Walter Lorenzo Marr (1865-1941) was an automotive pioneer and engineer who worked with David Dunbar Buick perfecting the first Buick production automobiles. He worked with Buick a number of times around the turn of the century, building Buick's first two one-off vehicles. He was the Buick Motor Company's first chief engineer from 1904 through 1918, staying on as consulting engineer until 1923. He was also the founder of the Marr Auto Car Company in 1903 which produced the Marr Auto Car. The Marr Auto Car was one of the world's first automobiles with an overhead camshaft (OHC) engine.
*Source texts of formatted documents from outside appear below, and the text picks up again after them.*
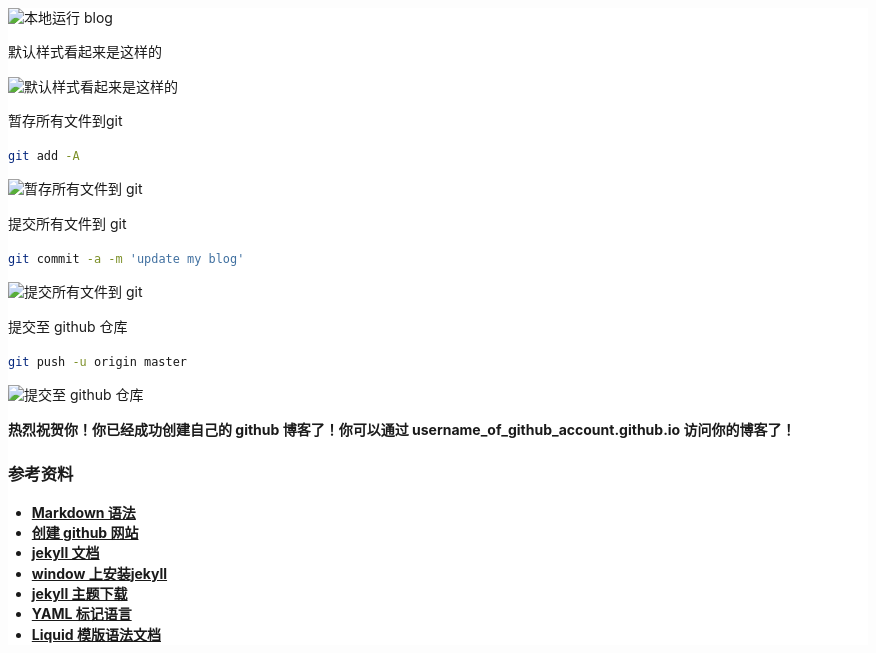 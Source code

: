 ![本地运行 blog](./img/run_local_jekyll_serve.jpg "本地运行 blog")

默认样式看起来是这样的

![默认样式看起来是这样的](./img/jekyll_default_theme.jpg "默认样式看起来是这样的")

暂存所有文件到git

``` bash
git add -A
```

![暂存所有文件到 git](./img/add_all_to_git.jpg "暂存所有文件到 git")

提交所有文件到 git

``` bash
git commit -a -m 'update my blog'
```

![提交所有文件到 git](./img/commit_all_files_to_git.jpg "提交所有文件到 git")

提交至 github 仓库

``` bash
git push -u origin master
```

![提交至 github 仓库](./img/push_to_github_repository.jpg "提交至 github 仓库")

**热烈祝贺你！你已经成功创建自己的 github 博客了！你可以通过 username_of_github_account.github.io 访问你的博客了！**

### 参考资料

*   __[Markdown 语法](http://daringfireball.net/projects/markdown/syntax#link/ "Markdown语法")__
*   __[创建 github 网站](https://pages.github.com/ "创建github网站")__
*   __[jekyll 文档](http://jekyllrb.com/docs/home/ "jekyll文档")__
*   __[window 上安装jekyll](http://jekyll-windows.juthilo.com/ "window上安装jekyll")__
*   __[jekyll 主题下载](http://jekyllthemes.org/ "jekyll主题")__
*   __[YAML 标记语言](http://yaml.org/ "YAML标记语言")__
*   __[Liquid 模版语法文档](https://docs.shopify.com/themes/liquid-documentation/basics/ "Liquid模版语法文档")__
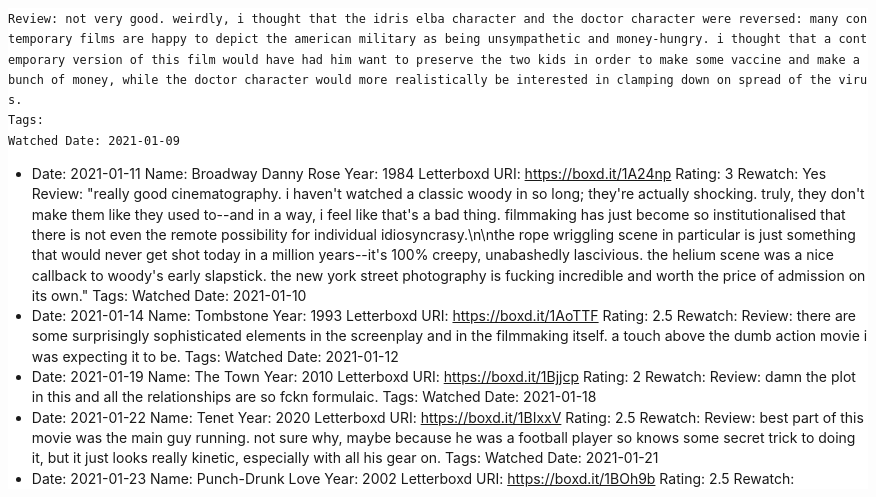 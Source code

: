     Review: not very good. weirdly, i thought that the idris elba character and the doctor character were reversed: many contemporary films are happy to depict the american military as being unsympathetic and money-hungry. i thought that a contemporary version of this film would have had him want to preserve the two kids in order to make some vaccine and make a bunch of money, while the doctor character would more realistically be interested in clamping down on spread of the virus.
    Tags: 
    Watched Date: 2021-01-09
-
    Date: 2021-01-11
    Name: Broadway Danny Rose
    Year: 1984
    Letterboxd URI: https://boxd.it/1A24np
    Rating: 3
    Rewatch: Yes
    Review: "really good cinematography. i haven't watched a classic woody in so long; they're actually shocking. truly, they don't make them like they used to--and in a way, i feel like that's a bad thing. filmmaking has just become so institutionalised that there is not even the remote possibility for individual idiosyncrasy.\n\nthe rope wriggling scene in particular is just something that would never get shot today in a million years--it's 100% creepy, unabashedly lascivious. the helium scene was a nice callback to woody's early slapstick. the new york street photography is fucking incredible and worth the price of admission on its own."
    Tags: 
    Watched Date: 2021-01-10
-
    Date: 2021-01-14
    Name: Tombstone
    Year: 1993
    Letterboxd URI: https://boxd.it/1AoTTF
    Rating: 2.5
    Rewatch: 
    Review: there are some surprisingly sophisticated elements in the screenplay and in the filmmaking itself. a touch above the dumb action movie i was expecting it to be.
    Tags: 
    Watched Date: 2021-01-12
-
    Date: 2021-01-19
    Name: The Town
    Year: 2010
    Letterboxd URI: https://boxd.it/1Bjjcp
    Rating: 2
    Rewatch: 
    Review: damn the plot in this and all the relationships are so fckn formulaic.
    Tags: 
    Watched Date: 2021-01-18
-
    Date: 2021-01-22
    Name: Tenet
    Year: 2020
    Letterboxd URI: https://boxd.it/1BIxxV
    Rating: 2.5
    Rewatch: 
    Review: best part of this movie was the main guy running. not sure why, maybe because he was a football player so knows some secret trick to doing it, but it just looks really kinetic, especially with all his gear on.
    Tags: 
    Watched Date: 2021-01-21
-
    Date: 2021-01-23
    Name: Punch-Drunk Love
    Year: 2002
    Letterboxd URI: https://boxd.it/1BOh9b
    Rating: 2.5
    Rewatch:  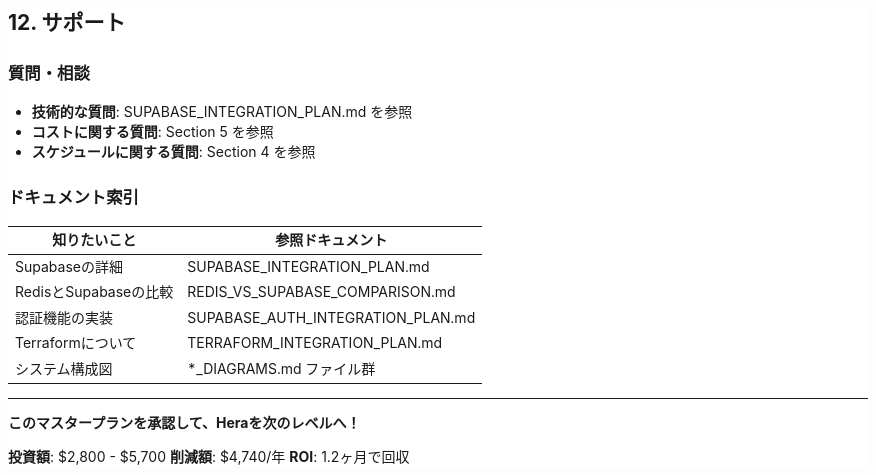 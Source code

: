 
## 12. サポート

### 質問・相談

- **技術的な質問**: SUPABASE_INTEGRATION_PLAN.md を参照
- **コストに関する質問**: Section 5 を参照
- **スケジュールに関する質問**: Section 4 を参照

### ドキュメント索引

| 知りたいこと | 参照ドキュメント |
|-------------|-----------------|
| Supabaseの詳細 | SUPABASE_INTEGRATION_PLAN.md |
| RedisとSupabaseの比較 | REDIS_VS_SUPABASE_COMPARISON.md |
| 認証機能の実装 | SUPABASE_AUTH_INTEGRATION_PLAN.md |
| Terraformについて | TERRAFORM_INTEGRATION_PLAN.md |
| システム構成図 | *_DIAGRAMS.md ファイル群 |

---

**このマスタープランを承認して、Heraを次のレベルへ！**

**投資額**: $2,800 - $5,700
**削減額**: $4,740/年
**ROI**: 1.2ヶ月で回収
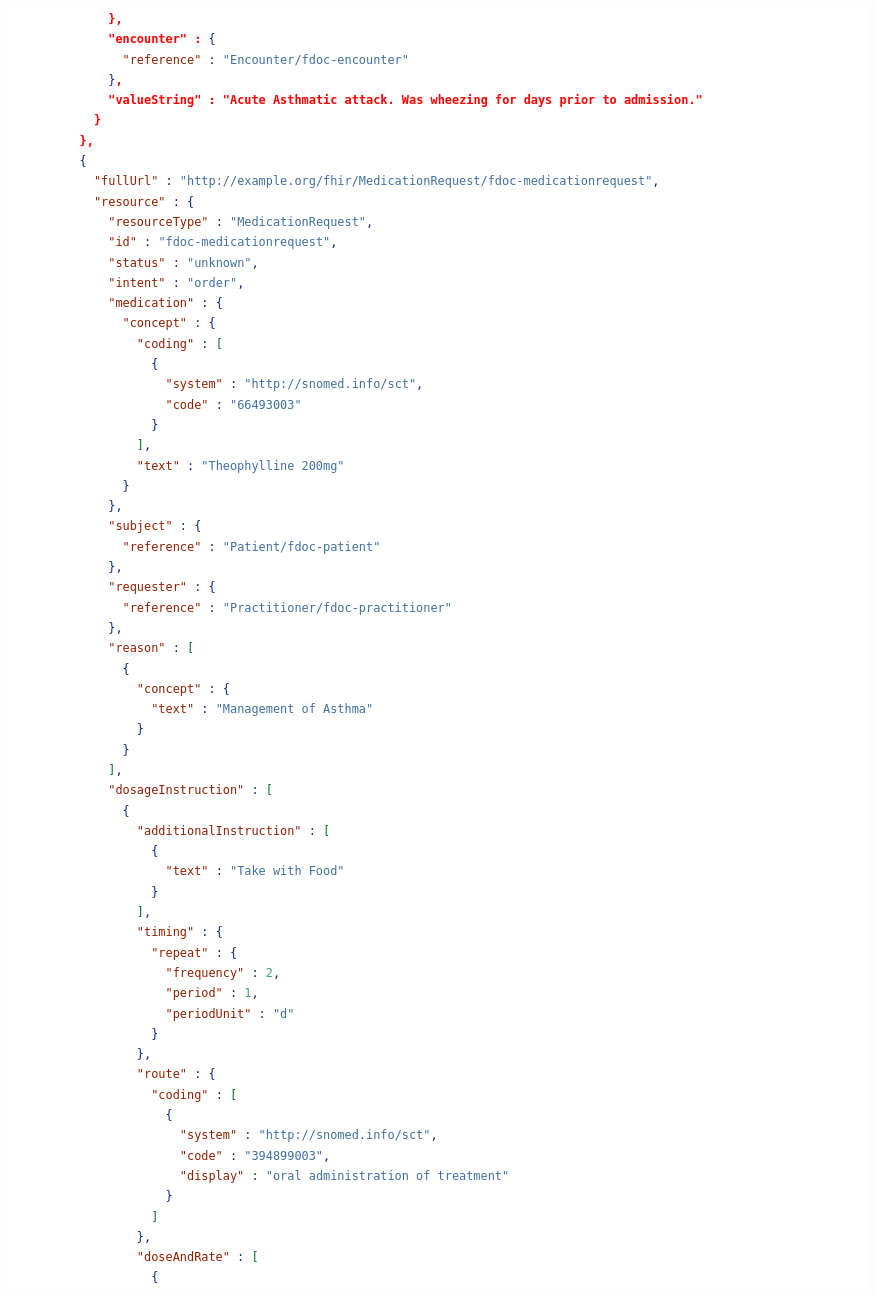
 ```json
              },
              "encounter" : {
                "reference" : "Encounter/fdoc-encounter"
              },
              "valueString" : "Acute Asthmatic attack. Was wheezing for days prior to admission."
            }
          },
          {
            "fullUrl" : "http://example.org/fhir/MedicationRequest/fdoc-medicationrequest",
            "resource" : {
              "resourceType" : "MedicationRequest",
              "id" : "fdoc-medicationrequest",
              "status" : "unknown",
              "intent" : "order",
              "medication" : {
                "concept" : {
                  "coding" : [
                    {
                      "system" : "http://snomed.info/sct",
                      "code" : "66493003"
                    }
                  ],
                  "text" : "Theophylline 200mg"
                }
              },
              "subject" : {
                "reference" : "Patient/fdoc-patient"
              },
              "requester" : {
                "reference" : "Practitioner/fdoc-practitioner"
              },
              "reason" : [
                {
                  "concept" : {
                    "text" : "Management of Asthma"
                  }
                }
              ],
              "dosageInstruction" : [
                {
                  "additionalInstruction" : [
                    {
                      "text" : "Take with Food"
                    }
                  ],
                  "timing" : {
                    "repeat" : {
                      "frequency" : 2,
                      "period" : 1,
                      "periodUnit" : "d"
                    }
                  },
                  "route" : {
                    "coding" : [
                      {
                        "system" : "http://snomed.info/sct",
                        "code" : "394899003",
                        "display" : "oral administration of treatment"
                      }
                    ]
                  },
                  "doseAndRate" : [
                    {
``` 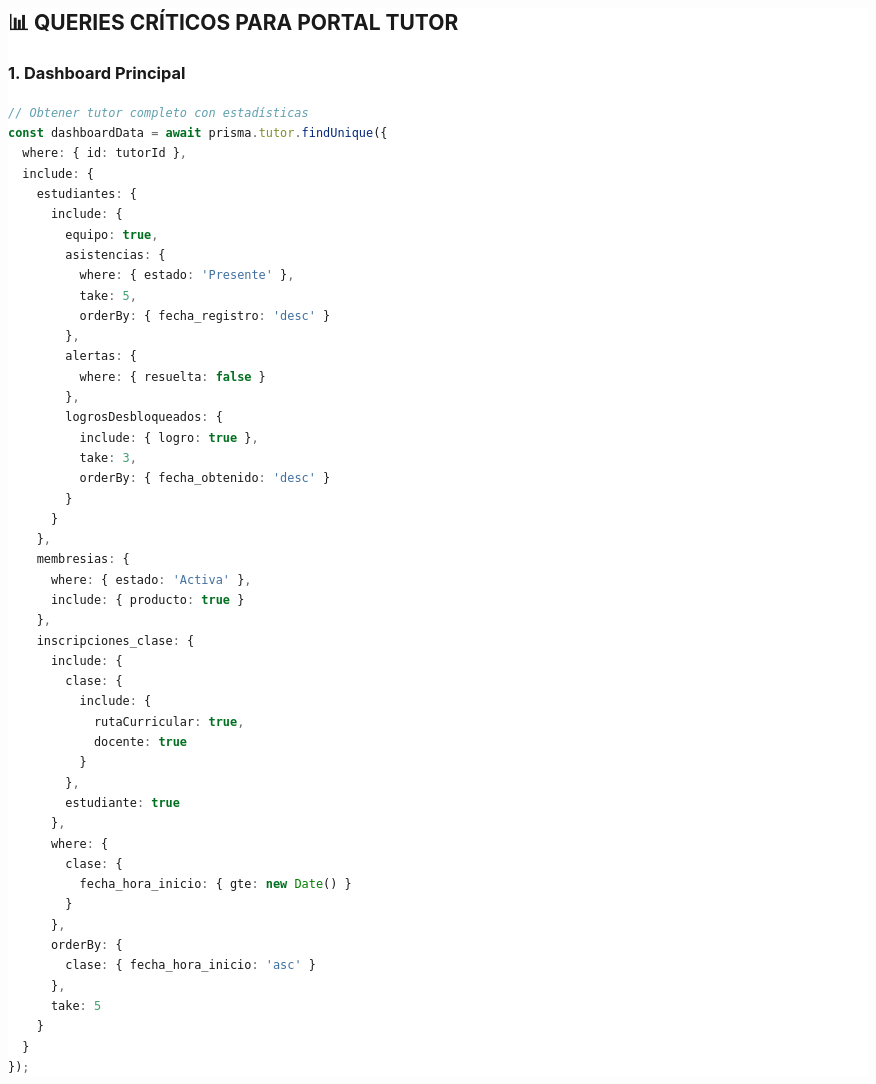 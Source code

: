 
## 📊 QUERIES CRÍTICOS PARA PORTAL TUTOR

### 1. Dashboard Principal

```typescript
// Obtener tutor completo con estadísticas
const dashboardData = await prisma.tutor.findUnique({
  where: { id: tutorId },
  include: {
    estudiantes: {
      include: {
        equipo: true,
        asistencias: {
          where: { estado: 'Presente' },
          take: 5,
          orderBy: { fecha_registro: 'desc' }
        },
        alertas: {
          where: { resuelta: false }
        },
        logrosDesbloqueados: {
          include: { logro: true },
          take: 3,
          orderBy: { fecha_obtenido: 'desc' }
        }
      }
    },
    membresias: {
      where: { estado: 'Activa' },
      include: { producto: true }
    },
    inscripciones_clase: {
      include: {
        clase: {
          include: {
            rutaCurricular: true,
            docente: true
          }
        },
        estudiante: true
      },
      where: {
        clase: {
          fecha_hora_inicio: { gte: new Date() }
        }
      },
      orderBy: {
        clase: { fecha_hora_inicio: 'asc' }
      },
      take: 5
    }
  }
});
```
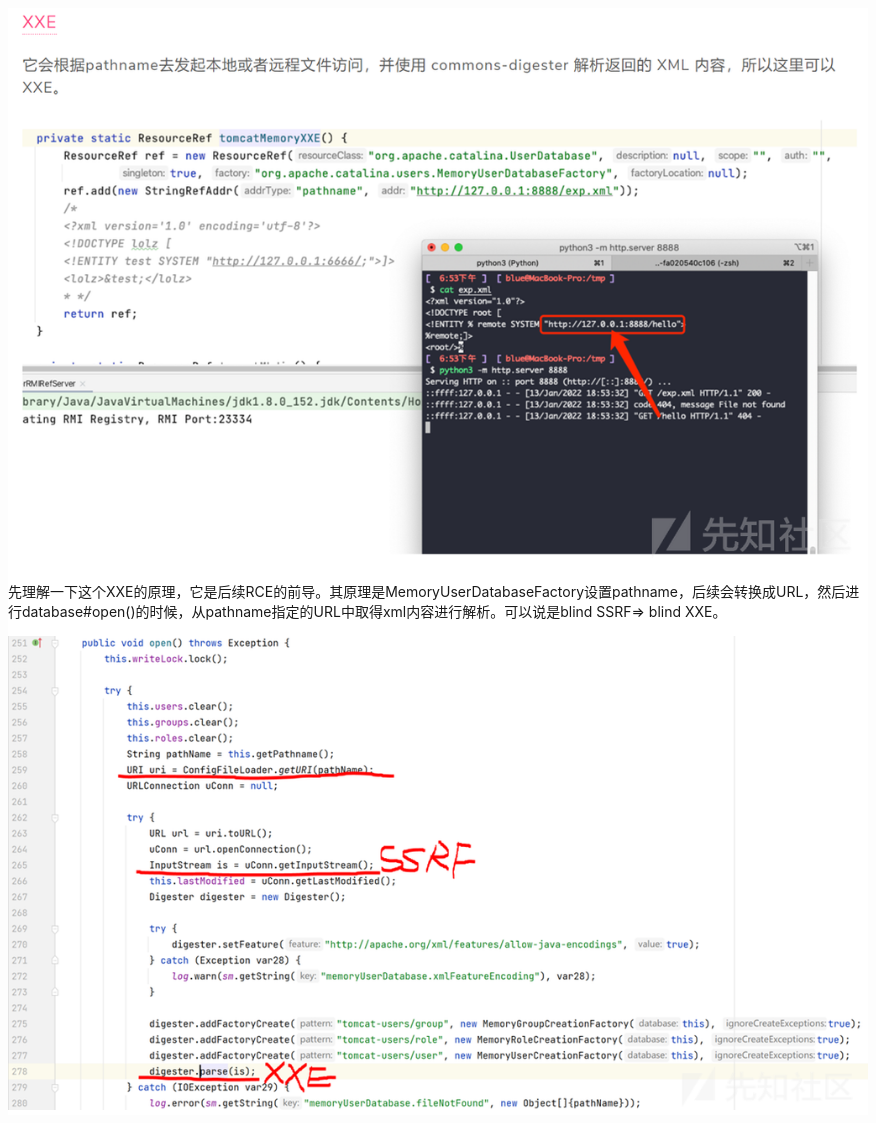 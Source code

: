 [![](assets/1701827139-4649f350d1795cc1355b888fd8b6a55a.png)](https://xzfile.aliyuncs.com/media/upload/picture/20231128141745-d84b19d0-8db5-1.png)

先理解一下这个XXE的原理，它是后续RCE的前导。其原理是MemoryUserDatabaseFactory设置pathname，后续会转换成URL，然后进行database#open()的时候，从pathname指定的URL中取得xml内容进行解析。可以说是blind SSRF=> blind XXE。

[![](assets/1701827139-b1a2063cb5fb285c106cda358c29fe71.png)](https://xzfile.aliyuncs.com/media/upload/picture/20231128142701-2421d99c-8db7-1.png)

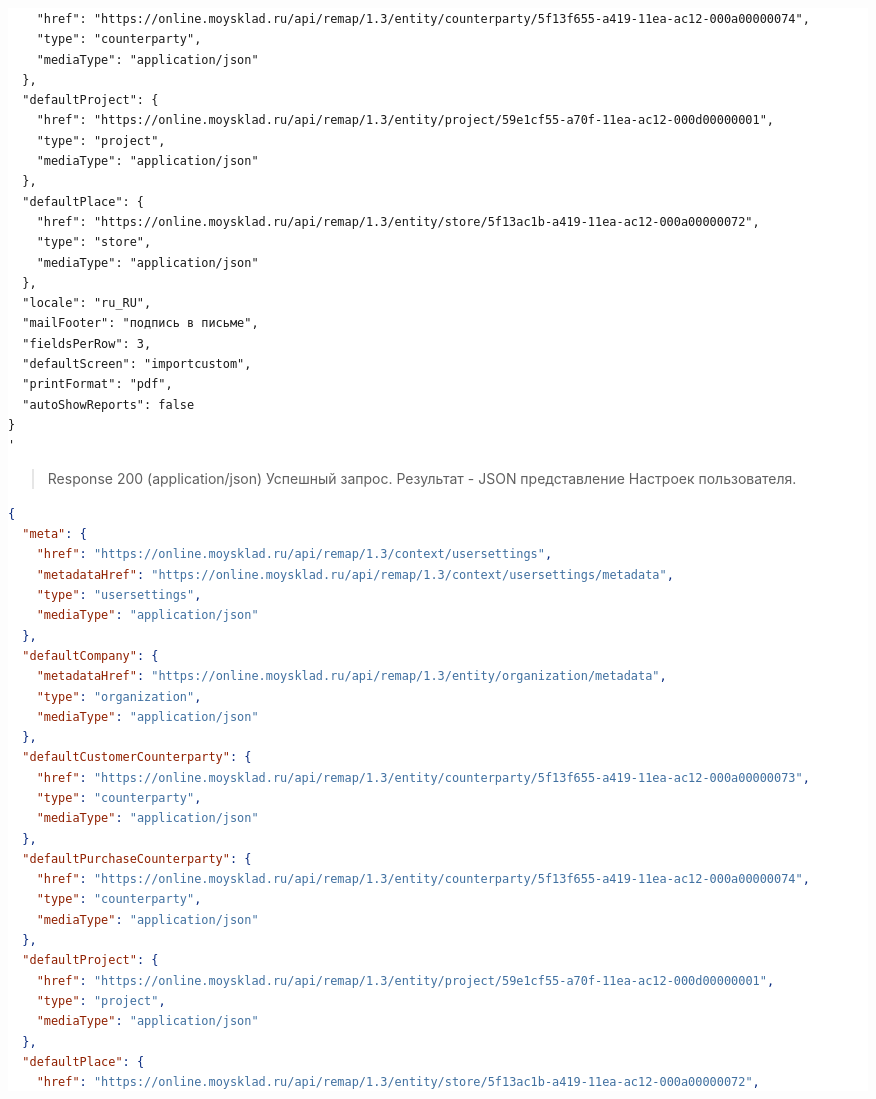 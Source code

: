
 ```shell
    "href": "https://online.moysklad.ru/api/remap/1.3/entity/counterparty/5f13f655-a419-11ea-ac12-000a00000074",
    "type": "counterparty",
    "mediaType": "application/json"
  },
  "defaultProject": {
    "href": "https://online.moysklad.ru/api/remap/1.3/entity/project/59e1cf55-a70f-11ea-ac12-000d00000001",
    "type": "project",
    "mediaType": "application/json"
  },
  "defaultPlace": {
    "href": "https://online.moysklad.ru/api/remap/1.3/entity/store/5f13ac1b-a419-11ea-ac12-000a00000072",
    "type": "store",
    "mediaType": "application/json"
  },
  "locale": "ru_RU",
  "mailFooter": "подпись в письме",
  "fieldsPerRow": 3,
  "defaultScreen": "importcustom",
  "printFormat": "pdf",
  "autoShowReports": false
}
'
```

> Response 200 (application/json)
Успешный запрос. Результат - JSON представление Настроек пользователя.

```json
{
  "meta": {
    "href": "https://online.moysklad.ru/api/remap/1.3/context/usersettings",
    "metadataHref": "https://online.moysklad.ru/api/remap/1.3/context/usersettings/metadata",
    "type": "usersettings",
    "mediaType": "application/json"
  },
  "defaultCompany": {
    "metadataHref": "https://online.moysklad.ru/api/remap/1.3/entity/organization/metadata",
    "type": "organization",
    "mediaType": "application/json"
  },
  "defaultCustomerCounterparty": {
    "href": "https://online.moysklad.ru/api/remap/1.3/entity/counterparty/5f13f655-a419-11ea-ac12-000a00000073",
    "type": "counterparty",
    "mediaType": "application/json"
  },
  "defaultPurchaseCounterparty": {
    "href": "https://online.moysklad.ru/api/remap/1.3/entity/counterparty/5f13f655-a419-11ea-ac12-000a00000074",
    "type": "counterparty",
    "mediaType": "application/json"
  },
  "defaultProject": {
    "href": "https://online.moysklad.ru/api/remap/1.3/entity/project/59e1cf55-a70f-11ea-ac12-000d00000001",
    "type": "project",
    "mediaType": "application/json"
  },
  "defaultPlace": {
    "href": "https://online.moysklad.ru/api/remap/1.3/entity/store/5f13ac1b-a419-11ea-ac12-000a00000072",
```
Possibly his most important achievement was building one of the first overhead valve engines (OHV). This he did in 1898 when he built a trike that weighed 118 pounds, and whose single cylinder had a bore and stroke of 3 inches each. He brought the concept of the overhead valve engine with him to Buick in 1901, where the invention was patented to Buick's chief engineer Eugene Richard in 1904 (applied 1902).

Marr also built a prototype Cyclecar in 1915 which was very narrow seating the passenger behind the driver. The car never made it to production, but the original prototype still exists today.

His papers are archived at Kettering University.

He had a cottage in Signal Mountain, Tennessee where he also built a large home in which to retire.